Un fraudeur de 18 ans qui a soutiré des milliers de dollars à des aînés vulnérables par l’entremise d’un stratagème de faux représentant s’en tire avec six mois de détention. Une peine bonbon digne du « tribunal jeunesse », selon le juge, qui n’a pas eu le choix d’entériner la suggestion commune de la Couronne et de la défense.

« Ce crime-là vaut deux ans. Six mois, c’est une sentence de tribunal de jeunesse. Vous êtes chanceux que ce soit une suggestion commune, je n’interviendrai pas. Je l’aurais envoyé au pénitencier, je vous le garantis », s’est étonné le juge Pierre Bélisle la semaine dernière.

Les juges sont habituellement tenus d’accepter les suggestions communes. Depuis l’arrêt Cook en 2016, la Cour suprême a placé la barre très haut pour qu’un juge puisse rejeter une telle suggestion.

Le juge Bélisle était visiblement mécontent de la peine clémente proposée dans le dossier de Koby Elong. Le cégépien de 18 ans a plaidé coupable à des accusations de fraude, de tentative de vol de voiture et de possession d’outil de cambriolage. Il devra purger une peine globale de six mois.

« Je vous rappelle qu’on n’est pas au tribunal de la jeunesse. On est au tribunal pour adulte, il faut que ça paraisse », avait avisé le juge Bélisle avant d’entendre la suggestion commune des deux parties.

La peine suggérée tient compte du règlement hâtif des dossiers et du fait que le fraudeur commence sa vie d’adulte.

« C’est des bons débuts », a ironisé le juge de la Cour du Québec.

Six aînés victimes de fraude

Koby Elong a berné six aînés vulnérables en se procurant leur carte de débit et leur NIP par l’entremise d’un crime très répandu, la fraude du faux représentant.

Même modus operandi chaque fois : la personne ciblée reçoit un appel téléphonique d’un individu se faisant passer pour un policier. Ce dernier explique à la personne qu’elle vient d’être victime d’une fraude. Il lui suggère de laisser ses cartes de guichet et son NIP dans une enveloppe devant chez elle. Les bandits ramassent ensuite le tout et retirent de l’argent à même le compte des victimes, généralement des aînés.

Koby Elong utilisait les cartes moins d’une heure après les appels frauduleux. Un complice, qui n’a pas pu être identifié par la police, se chargeait de contacter les victimes.
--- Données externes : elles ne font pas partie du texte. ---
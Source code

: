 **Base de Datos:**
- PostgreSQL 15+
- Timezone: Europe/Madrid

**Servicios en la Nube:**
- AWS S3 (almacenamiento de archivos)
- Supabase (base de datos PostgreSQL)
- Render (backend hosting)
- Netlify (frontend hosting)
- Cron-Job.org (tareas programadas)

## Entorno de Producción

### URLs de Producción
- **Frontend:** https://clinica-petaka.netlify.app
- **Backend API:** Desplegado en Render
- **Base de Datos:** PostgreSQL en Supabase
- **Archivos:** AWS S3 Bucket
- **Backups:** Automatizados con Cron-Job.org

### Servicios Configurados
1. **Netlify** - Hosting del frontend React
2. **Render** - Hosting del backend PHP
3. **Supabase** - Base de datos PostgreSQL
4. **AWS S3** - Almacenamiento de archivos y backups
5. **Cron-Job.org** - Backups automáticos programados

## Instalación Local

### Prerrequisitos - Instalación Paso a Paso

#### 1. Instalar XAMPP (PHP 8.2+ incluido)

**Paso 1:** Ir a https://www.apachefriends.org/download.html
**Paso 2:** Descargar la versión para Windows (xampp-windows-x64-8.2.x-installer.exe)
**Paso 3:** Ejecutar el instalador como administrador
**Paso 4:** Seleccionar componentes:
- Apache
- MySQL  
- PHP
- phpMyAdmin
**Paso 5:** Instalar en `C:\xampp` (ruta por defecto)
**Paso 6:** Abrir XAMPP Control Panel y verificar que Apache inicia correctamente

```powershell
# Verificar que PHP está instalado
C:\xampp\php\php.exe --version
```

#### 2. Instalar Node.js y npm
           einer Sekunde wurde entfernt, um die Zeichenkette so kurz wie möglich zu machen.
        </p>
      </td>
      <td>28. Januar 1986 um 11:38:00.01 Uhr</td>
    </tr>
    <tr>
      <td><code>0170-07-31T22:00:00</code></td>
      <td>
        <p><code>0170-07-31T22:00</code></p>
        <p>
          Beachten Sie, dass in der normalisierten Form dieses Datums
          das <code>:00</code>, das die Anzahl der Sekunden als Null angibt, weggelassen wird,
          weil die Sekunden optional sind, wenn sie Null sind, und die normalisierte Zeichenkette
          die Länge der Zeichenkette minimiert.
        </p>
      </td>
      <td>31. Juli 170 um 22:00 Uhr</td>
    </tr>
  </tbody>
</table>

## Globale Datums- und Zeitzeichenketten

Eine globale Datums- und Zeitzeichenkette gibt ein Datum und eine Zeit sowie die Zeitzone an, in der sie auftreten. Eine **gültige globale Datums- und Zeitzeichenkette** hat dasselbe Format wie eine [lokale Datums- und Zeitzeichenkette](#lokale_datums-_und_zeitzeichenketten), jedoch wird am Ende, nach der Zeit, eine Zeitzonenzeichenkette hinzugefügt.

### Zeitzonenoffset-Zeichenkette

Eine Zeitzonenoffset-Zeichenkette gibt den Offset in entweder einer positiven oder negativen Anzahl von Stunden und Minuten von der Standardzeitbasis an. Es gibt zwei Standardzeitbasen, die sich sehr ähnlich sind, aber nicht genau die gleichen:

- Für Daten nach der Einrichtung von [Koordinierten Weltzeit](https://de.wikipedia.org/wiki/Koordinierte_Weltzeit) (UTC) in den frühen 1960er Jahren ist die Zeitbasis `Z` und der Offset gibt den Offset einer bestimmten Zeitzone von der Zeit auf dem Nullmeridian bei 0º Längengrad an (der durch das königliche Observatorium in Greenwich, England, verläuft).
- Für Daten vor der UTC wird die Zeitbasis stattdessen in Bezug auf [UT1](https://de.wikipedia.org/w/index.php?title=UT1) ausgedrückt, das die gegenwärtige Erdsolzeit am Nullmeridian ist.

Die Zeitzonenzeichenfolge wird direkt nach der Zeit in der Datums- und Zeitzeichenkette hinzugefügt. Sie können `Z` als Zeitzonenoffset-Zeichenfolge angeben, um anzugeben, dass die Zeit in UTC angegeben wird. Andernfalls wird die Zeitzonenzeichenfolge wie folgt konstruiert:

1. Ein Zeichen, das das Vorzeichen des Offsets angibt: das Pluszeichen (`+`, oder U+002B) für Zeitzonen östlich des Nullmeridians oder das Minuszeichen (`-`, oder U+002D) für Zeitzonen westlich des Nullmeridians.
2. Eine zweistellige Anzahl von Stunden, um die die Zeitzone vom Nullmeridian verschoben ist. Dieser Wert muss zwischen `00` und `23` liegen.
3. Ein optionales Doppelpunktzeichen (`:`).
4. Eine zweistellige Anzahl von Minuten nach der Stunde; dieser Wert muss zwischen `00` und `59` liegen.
L’une d’entre elles s’est d’ailleurs rendu compte de la supercherie quelques minutes après avoir été appelée. Mais le mal était déjà fait : l’enveloppe déposée sur le pas de sa porte avait déjà disparu.

Koby Elong a usé de ce stratagème six fois durant l’été 2023.

Les banques ont remboursé les sommes perdues par les citoyens piégés, malgré le fait qu’ils aient transmis leur NIP de leur plein gré. « Il s’agit de personnes vulnérables. C’est un stratagème très connu auquel les banques sont habituées », a expliqué la procureure de la Couronne.

Les pertes pour les trois institutions financières ciblées sont évaluées à 10 606,18 $. Le total de la fraude s’élève à près de 23 000 $, puisque Koby Elong a fait d’autres tentatives qui ont échoué grâce à la limite de retrait imposée.

Le jeune malfaiteur a été identifié par les autorités sur des images de caméra de surveillance près d’un guichet automatique. Il pouvait facilement s’y procurer le montant maximum de retrait puisque ses victimes avaient transmis leur NIP.

Un crime odieux, selon le juge

« Il ne faut pas dire que parce que c’est des banques, c’est pas grave. Vous êtes chanceux qu’on les ait remboursées », a insisté le juge Bélisle.

Il a qualifié de « lourds et odieux » les crimes commis par le jeune homme. « Voler des personnes âgées, c’est odieux. Je ne sais pas quoi dire de ce genre de crime à part que ça me renverse, le manque de morale », a-t-il expliqué à Koby Elong.

Ce dernier devra faire 50 heures de travaux communautaires et rembourser les pertes subies par les trois institutions financières dans un délai de deux ans, en plus de sa peine de six mois.

Le juge s’est d’ailleurs questionné sur la façon dont le jeune homme allait s’y prendre pour régler sa dette.

Son client va recommencer à travailler et devenir un actif pour la société, a assuré son avocat, MJean-Luc Dagenais.

C’est MGeneviève Bélanger qui représentait le ministère public dans ce dossier.